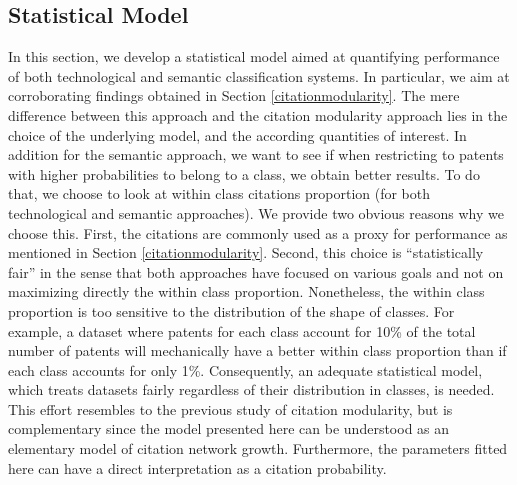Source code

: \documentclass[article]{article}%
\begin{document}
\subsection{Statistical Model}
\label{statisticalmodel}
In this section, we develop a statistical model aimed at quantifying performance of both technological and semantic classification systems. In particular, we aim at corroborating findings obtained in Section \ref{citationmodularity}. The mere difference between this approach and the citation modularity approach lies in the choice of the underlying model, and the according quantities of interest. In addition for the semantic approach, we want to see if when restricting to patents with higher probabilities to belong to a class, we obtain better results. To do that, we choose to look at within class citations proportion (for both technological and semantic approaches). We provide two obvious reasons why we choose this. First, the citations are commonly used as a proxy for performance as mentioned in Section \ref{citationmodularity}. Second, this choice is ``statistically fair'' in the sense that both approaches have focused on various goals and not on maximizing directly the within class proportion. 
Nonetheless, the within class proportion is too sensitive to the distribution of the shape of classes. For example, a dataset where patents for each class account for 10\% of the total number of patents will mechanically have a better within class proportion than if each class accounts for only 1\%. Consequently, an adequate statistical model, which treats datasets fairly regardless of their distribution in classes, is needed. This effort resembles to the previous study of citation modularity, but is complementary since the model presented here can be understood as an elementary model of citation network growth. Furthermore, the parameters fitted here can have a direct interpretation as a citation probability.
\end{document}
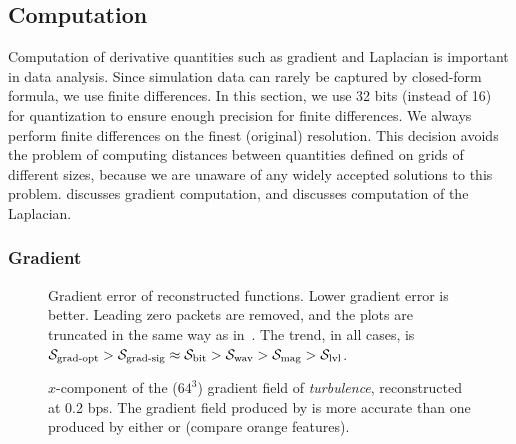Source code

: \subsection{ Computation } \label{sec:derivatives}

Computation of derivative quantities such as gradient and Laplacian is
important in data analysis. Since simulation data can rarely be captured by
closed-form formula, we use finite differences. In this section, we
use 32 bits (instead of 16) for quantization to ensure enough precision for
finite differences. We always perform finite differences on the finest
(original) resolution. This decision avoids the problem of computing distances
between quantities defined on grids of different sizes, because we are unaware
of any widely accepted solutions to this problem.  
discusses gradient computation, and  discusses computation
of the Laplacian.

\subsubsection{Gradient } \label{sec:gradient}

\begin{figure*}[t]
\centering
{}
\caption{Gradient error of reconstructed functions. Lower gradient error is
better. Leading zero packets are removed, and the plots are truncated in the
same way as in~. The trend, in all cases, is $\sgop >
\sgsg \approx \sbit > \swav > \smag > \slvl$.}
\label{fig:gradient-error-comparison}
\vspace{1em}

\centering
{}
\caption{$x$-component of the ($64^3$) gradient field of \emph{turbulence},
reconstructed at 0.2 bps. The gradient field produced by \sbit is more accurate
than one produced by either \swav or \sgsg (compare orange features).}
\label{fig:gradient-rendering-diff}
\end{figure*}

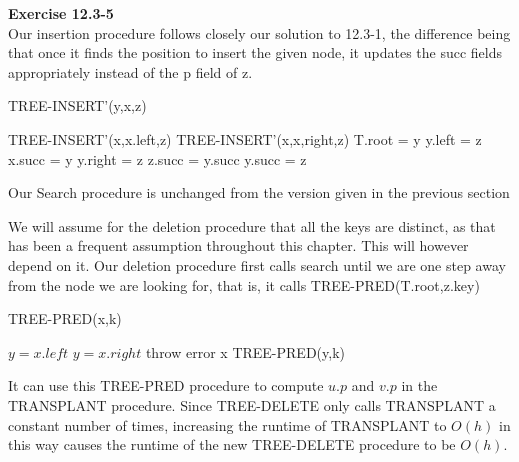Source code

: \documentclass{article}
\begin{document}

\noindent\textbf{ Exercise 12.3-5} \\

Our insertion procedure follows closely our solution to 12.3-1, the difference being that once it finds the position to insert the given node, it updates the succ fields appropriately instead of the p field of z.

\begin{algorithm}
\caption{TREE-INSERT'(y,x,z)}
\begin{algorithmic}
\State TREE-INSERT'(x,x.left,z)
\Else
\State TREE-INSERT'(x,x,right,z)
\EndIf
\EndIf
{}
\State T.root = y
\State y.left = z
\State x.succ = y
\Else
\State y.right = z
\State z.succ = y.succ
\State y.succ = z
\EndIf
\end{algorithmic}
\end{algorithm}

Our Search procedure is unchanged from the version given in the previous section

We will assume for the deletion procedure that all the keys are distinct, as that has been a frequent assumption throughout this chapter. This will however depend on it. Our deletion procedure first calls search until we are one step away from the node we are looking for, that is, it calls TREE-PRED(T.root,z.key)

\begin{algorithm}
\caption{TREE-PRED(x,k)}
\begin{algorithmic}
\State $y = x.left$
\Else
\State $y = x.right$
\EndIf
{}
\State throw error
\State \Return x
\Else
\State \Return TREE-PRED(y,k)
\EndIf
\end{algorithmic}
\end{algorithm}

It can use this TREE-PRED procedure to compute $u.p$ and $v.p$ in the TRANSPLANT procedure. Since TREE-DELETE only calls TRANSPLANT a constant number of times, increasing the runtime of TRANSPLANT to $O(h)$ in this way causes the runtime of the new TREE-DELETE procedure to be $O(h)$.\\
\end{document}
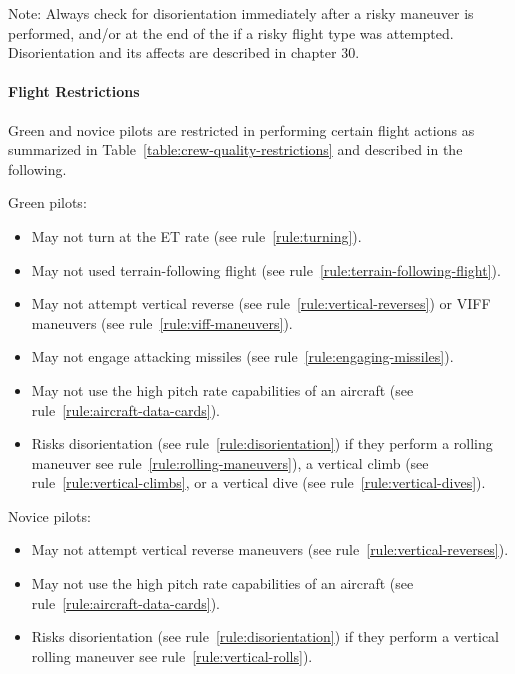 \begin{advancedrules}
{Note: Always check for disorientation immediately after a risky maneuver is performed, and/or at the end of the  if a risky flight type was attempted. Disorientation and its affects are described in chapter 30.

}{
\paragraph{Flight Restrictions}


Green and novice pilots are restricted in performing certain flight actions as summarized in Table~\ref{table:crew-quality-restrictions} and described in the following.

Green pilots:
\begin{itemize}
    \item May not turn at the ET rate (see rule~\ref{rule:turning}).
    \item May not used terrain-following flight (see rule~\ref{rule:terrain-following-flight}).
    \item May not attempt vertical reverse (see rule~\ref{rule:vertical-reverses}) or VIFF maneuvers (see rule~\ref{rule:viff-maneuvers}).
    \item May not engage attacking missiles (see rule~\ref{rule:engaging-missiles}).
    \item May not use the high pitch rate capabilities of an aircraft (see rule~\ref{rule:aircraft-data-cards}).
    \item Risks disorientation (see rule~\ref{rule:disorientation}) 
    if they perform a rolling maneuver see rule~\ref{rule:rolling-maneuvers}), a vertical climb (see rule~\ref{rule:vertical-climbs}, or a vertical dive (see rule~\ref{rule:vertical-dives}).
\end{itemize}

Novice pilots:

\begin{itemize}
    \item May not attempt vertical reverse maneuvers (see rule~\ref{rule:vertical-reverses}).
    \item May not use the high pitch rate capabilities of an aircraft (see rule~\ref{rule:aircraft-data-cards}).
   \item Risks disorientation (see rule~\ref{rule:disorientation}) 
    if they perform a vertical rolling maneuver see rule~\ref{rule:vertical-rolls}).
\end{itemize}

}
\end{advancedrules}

TASK OBJECTIVE
Please print each entry exactly as it stands, without the pictures.

SOLUTION BELOW
Source code

: \documentclass[article]{article}%
\begin{document}
\subsection{Statistical Model}
\label{statisticalmodel}
In this section, we develop a statistical model aimed at quantifying performance of both technological and semantic classification systems. In particular, we aim at corroborating findings obtained in Section \ref{citationmodularity}. The mere difference between this approach and the citation modularity approach lies in the choice of the underlying model, and the according quantities of interest. In addition for the semantic approach, we want to see if when restricting to patents with higher probabilities to belong to a class, we obtain better results. To do that, we choose to look at within class citations proportion (for both technological and semantic approaches). We provide two obvious reasons why we choose this. First, the citations are commonly used as a proxy for performance as mentioned in Section \ref{citationmodularity}. Second, this choice is ``statistically fair'' in the sense that both approaches have focused on various goals and not on maximizing directly the within class proportion. 
Nonetheless, the within class proportion is too sensitive to the distribution of the shape of classes. For example, a dataset where patents for each class account for 10\% of the total number of patents will mechanically have a better within class proportion than if each class accounts for only 1\%. Consequently, an adequate statistical model, which treats datasets fairly regardless of their distribution in classes, is needed. This effort resembles to the previous study of citation modularity, but is complementary since the model presented here can be understood as an elementary model of citation network growth. Furthermore, the parameters fitted here can have a direct interpretation as a citation probability.
\end{document}
Source code

: \subsection{ Computation } \label{sec:derivatives}

Computation of derivative quantities such as gradient and Laplacian is
important in data analysis. Since simulation data can rarely be captured by
closed-form formula, we use finite differences. In this section, we
use 32 bits (instead of 16) for quantization to ensure enough precision for
finite differences. We always perform finite differences on the finest
(original) resolution. This decision avoids the problem of computing distances
between quantities defined on grids of different sizes, because we are unaware
of any widely accepted solutions to this problem.  
discusses gradient computation, and  discusses computation
of the Laplacian.

\subsubsection{Gradient } \label{sec:gradient}

\begin{figure*}[t]
\centering
{}
\caption{Gradient error of reconstructed functions. Lower gradient error is
better. Leading zero packets are removed, and the plots are truncated in the
same way as in~. The trend, in all cases, is $\sgop >
\sgsg \approx \sbit > \swav > \smag > \slvl$.}
\label{fig:gradient-error-comparison}
\vspace{1em}

\centering
{}
\caption{$x$-component of the ($64^3$) gradient field of \emph{turbulence},
reconstructed at 0.2 bps. The gradient field produced by \sbit is more accurate
than one produced by either \swav or \sgsg (compare orange features).}
\label{fig:gradient-rendering-diff}
\end{figure*}

Source code

: \documentclass{article}
\begin{document}

\noindent\textbf{ Exercise 12.3-5} \\

Our insertion procedure follows closely our solution to 12.3-1, the difference being that once it finds the position to insert the given node, it updates the succ fields appropriately instead of the p field of z.

\begin{algorithm}
\caption{TREE-INSERT'(y,x,z)}
\begin{algorithmic}
\State TREE-INSERT'(x,x.left,z)
\Else
\State TREE-INSERT'(x,x,right,z)
\EndIf
\EndIf
{}
\State T.root = y
\State y.left = z
\State x.succ = y
\Else
\State y.right = z
\State z.succ = y.succ
\State y.succ = z
\EndIf
\end{algorithmic}
\end{algorithm}

Our Search procedure is unchanged from the version given in the previous section

We will assume for the deletion procedure that all the keys are distinct, as that has been a frequent assumption throughout this chapter. This will however depend on it. Our deletion procedure first calls search until we are one step away from the node we are looking for, that is, it calls TREE-PRED(T.root,z.key)

\begin{algorithm}
\caption{TREE-PRED(x,k)}
\begin{algorithmic}
\State $y = x.left$
\Else
\State $y = x.right$
\EndIf
{}
\State throw error
\State \Return x
\Else
\State \Return TREE-PRED(y,k)
\EndIf
\end{algorithmic}
\end{algorithm}

It can use this TREE-PRED procedure to compute $u.p$ and $v.p$ in the TRANSPLANT procedure. Since TREE-DELETE only calls TRANSPLANT a constant number of times, increasing the runtime of TRANSPLANT to $O(h)$ in this way causes the runtime of the new TREE-DELETE procedure to be $O(h)$.\\
\end{document}
 \begin{advancedrules}
{Note: Always check for disorientation immediately after a risky maneuver is performed, and/or at the end of the  if a risky flight type was attempted. Disorientation and its affects are described in chapter 30.

}{
\paragraph{Flight Restrictions}


Green and novice pilots are restricted in performing certain flight actions as summarized in Table~\ref{table:crew-quality-restrictions} and described in the following.

Green pilots:
\begin{itemize}
    \item May not turn at the ET rate (see rule~\ref{rule:turning}).
    \item May not used terrain-following flight (see rule~\ref{rule:terrain-following-flight}).
    \item May not attempt vertical reverse (see rule~\ref{rule:vertical-reverses}) or VIFF maneuvers (see rule~\ref{rule:viff-maneuvers}).
    \item May not engage attacking missiles (see rule~\ref{rule:engaging-missiles}).
    \item May not use the high pitch rate capabilities of an aircraft (see rule~\ref{rule:aircraft-data-cards}).
    \item Risks disorientation (see rule~\ref{rule:disorientation}) 
    if they perform a rolling maneuver see rule~\ref{rule:rolling-maneuvers}), a vertical climb (see rule~\ref{rule:vertical-climbs}, or a vertical dive (see rule~\ref{rule:vertical-dives}).
\end{itemize}

Novice pilots:

\begin{itemize}
    \item May not attempt vertical reverse maneuvers (see rule~\ref{rule:vertical-reverses}).
    \item May not use the high pitch rate capabilities of an aircraft (see rule~\ref{rule:aircraft-data-cards}).
   \item Risks disorientation (see rule~\ref{rule:disorientation}) 
    if they perform a vertical rolling maneuver see rule~\ref{rule:vertical-rolls}).
\end{itemize}

}
\end{advancedrules}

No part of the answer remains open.